Canada's Political Ice Storm

Even for those accustomed to northern climates, an election in the dark of Canadian winter can try the soul. On Jan. 23 Canadians will vote for a new Parliament, and in this normally unflappable nation there's a restless and angry mood that bodes ill for the governing Liberal Party. With two weeks remaining before the vote, Prime Minister Paul Martin was running second in opinion surveys behind Conservative Party Leader Stephen Harper, whose right-of-center platform of taxation, gun control and same-sex marriage (he doesn't like any of them) until recently seemed to place him well outside the Canadian mainstream.

Why the turnabout? Because Canada is having a nationwide attack of virtue. Corruption scandals have steadily eroded the government's grip on power — in direct proportion to its impressive longevity. Canada, famous for hockey, waggish comedians and an unforgiving Arctic climate, is also home to one of the world's longest-ruling political parties. Canada's Liberals have reigned over the landmass stretching from the 49th parallel to the Arctic Ocean since 1993. In fact, the Liberals have held nearly unbroken power for most of the 20th century — a record that bolstered their claim to be the "natural" party of government.

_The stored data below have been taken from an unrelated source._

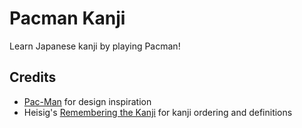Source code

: # Pacman Kanji

Learn Japanese kanji by playing Pacman!

## Credits

- [Pac-Man](https://en.wikipedia.org/wiki/Pac-Man) for design inspiration
- Heisig's [Remembering the Kanji](https://en.wikipedia.org/wiki/Remembering_the_Kanji_and_Remembering_the_Hanzi) for kanji ordering and definitions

But even natural parties come to a natural end. The tipping point came from disclosures in 2004 that funds from a $250 million federal scheme to buy the loyalty of separatist-leaning Francophones in Quebec were siphoned off in illegal kickbacks to Liberal Party operatives. Opposition parties competed in expressions of high dudgeon. "This is a dark time for democracy in Canada," declared Jack Layton, leader of the left-wing New Democratic Party. The first postscandal attempt to unseat the government, in June 2004, left Martin's Liberals clinging to a shaky minority. Push came to shove in November, when Martin's 17-month-old government was shattered by a no-confidence vote. At the outset, most of Canada's chattering classes shared their PM's view that a grueling 56-day election spanning the holiday period was unnecessary, not to mention an assault on Christmas. "Ambition has overwhelmed common sense," said Martin, who had already announced he would schedule an election during the February doldrums. But the opposition parties, who held 173 seats of 308 in the House of Commons, decided they would never have a better opportunity to strike. For Harper, 46, a longtime Tory firebrand who began his career in Calgary in the oil-rich western province of Alberta, it was a date with destiny. The media-averse leader is staking his second and possibly last try for high office on the gamble that Canadians are finally ready to change political course.

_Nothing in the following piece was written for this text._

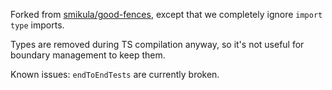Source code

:Forked from [smikula/good-fences](https://github.com/smikula/good-fences), except that we completely ignore `import type` imports.

Types are removed during TS compilation anyway, so it's not useful for boundary management to keep them.

Known issues: `endToEndTests` are currently broken.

The gamble might pay off. Canada appears to be waking up to the fact that a long, comfortable period in its national life is coming to an end. Canadians are justly proud of their record of assimilating large numbers of immigrants from Southeast Asia and Africa over the past decade into a thriving multicultural society. Smart economic management, fueled by eight successive federal budget surpluses, has given this otherwise modest power an influential voice at the G-8 and international institutions like the United Nations.

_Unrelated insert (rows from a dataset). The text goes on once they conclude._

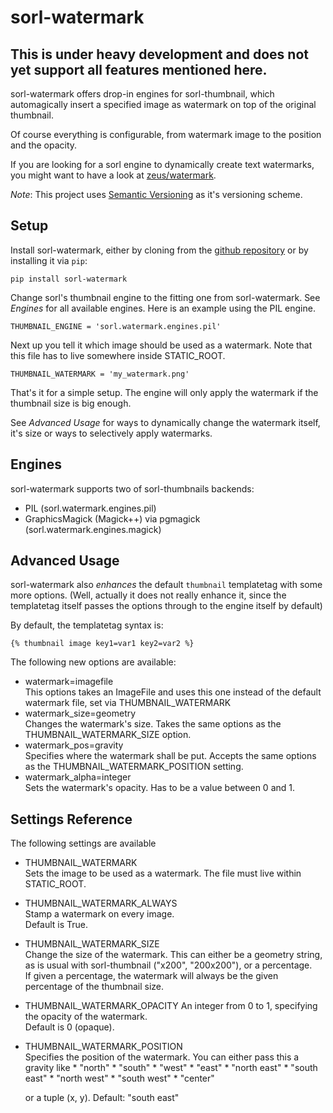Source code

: # sorl-watermark
## This is under heavy development and does not yet support all features mentioned here.
sorl-watermark offers drop-in engines for sorl-thumbnail, which automagically
insert a specified image as watermark on top of the original thumbnail.

Of course everything is configurable, from watermark image to the position and
the opacity.

If you are looking for a sorl engine to dynamically create text watermarks,
you might want to have a look at [zeus/watermark](https://bitbucket.org/zeus/watermarker/overview).

_Note_: This project uses [Semantic Versioning](http://semver.org/) as it's
        versioning scheme.

## Setup
Install sorl-watermark, either by cloning from the [github repository]() or
by installing it via `pip`:

    pip install sorl-watermark

Change sorl's thumbnail engine to the fitting one from sorl-watermark.
See _Engines_ for all available engines. Here is an example using the PIL
engine.

    THUMBNAIL_ENGINE = 'sorl.watermark.engines.pil'

Next up you tell it which image should be used as a watermark. Note that this
file has to live somewhere inside STATIC\_ROOT.

    THUMBNAIL_WATERMARK = 'my_watermark.png'

That's it for a simple setup. The engine will only apply the watermark
if the thumbnail size is big enough. 

See _Advanced Usage_ for ways to dynamically change the watermark itself,
it's size or ways to selectively apply watermarks.

## Engines
sorl-watermark supports two of sorl-thumbnails backends:

* PIL (sorl.watermark.engines.pil)
* GraphicsMagick (Magick++) via pgmagick (sorl.watermark.engines.magick)

## Advanced Usage
sorl-watermark also _enhances_ the default `thumbnail` templatetag with some
more options. (Well, actually it does not really enhance it, since the templatetag
itself passes the options through to the engine itself by default)

By default, the templatetag syntax is:

    {% thumbnail image key1=var1 key2=var2 %}

The following new options are available:

* watermark=imagefile  
  This options takes an ImageFile and uses this one instead of the default
  watermark file, set via THUMBNAIL\_WATERMARK
* watermark\_size=geometry  
  Changes the watermark's size. Takes the same options as the
  THUMBNAIL\_WATERMARK\_SIZE option.
* watermark\_pos=gravity  
  Specifies where the watermark shall be put. Accepts the same options as the
  THUMBNAIL\_WATERMARK\_POSITION setting.
* watermark_alpha=integer  
  Sets the watermark's opacity. Has to be a value between 0 and 1.

## Settings Reference
The following settings are available

* THUMBNAIL\_WATERMARK  
  Sets the image to be used as a watermark. The file must live within 
  STATIC\_ROOT.

* THUMBNAIL\_WATERMARK\_ALWAYS  
  Stamp a watermark on every image.  
  Default is True.

* THUMBNAIL\_WATERMARK\_SIZE  
  Change the size of the watermark. This can either be a geometry string, as
  is usual with sorl-thumbnail ("x200", "200x200"), or a percentage.  
  If given a percentage, the watermark will always be the given percentage
  of the thumbnail size.

* THUMBNAIL\_WATERMARK\_OPACITY
  An integer from 0 to 1, specifying the opacity of the watermark.  
  Default is 0 (opaque).

* THUMBNAIL\_WATERMARK\_POSITION  
  Specifies the position of the watermark. You can either pass this a gravity
  like
      * "north"
      * "south"
      * "west"
      * "east"
      * "north east"
      * "south east"
      * "north west"
      * "south west"
      * "center"

  or a tuple (x, y). Default: "south east"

But those halcyon days are ending. Canada is losing ground — and influence — to competitors overseas, and some worry that the country's safe, even smug society could fall prey to the same ethnic tensions that afflict Europe and the U.S. Meanwhile, the lingering threat of secession from the French-speaking province of Quebec has been given new life by the recent election of a determined young separatist named André Boisclair to lead the province's still formidable sovereign party.

That's why an election that started out as a mere annoyance may pull the curtain down on a political era. According to one survey, 60% believe the government can't fix the cronyism that permeates the federal bureaucracy. For the unlucky Martin, it has become the perfect storm. One of Canada's most accomplished Finance Ministers, Martin, 67, had long groomed himself for the national stage. The names in his personal Rolodex range from international bankers to Bono, the rock-star poverty crusader. But when he became PM in December 2003 after staging an internal party coup that swept his former boss, Prime Minister Jean Chrétien, into retirement, he inherited an exhausted, divided party with its glory days behind it. Perhaps, conceded one party official in Ontario, Canada's most populous province, "We [Liberals] need a time-out." As the ice in Canada's political landscape begins to crack, they may get one.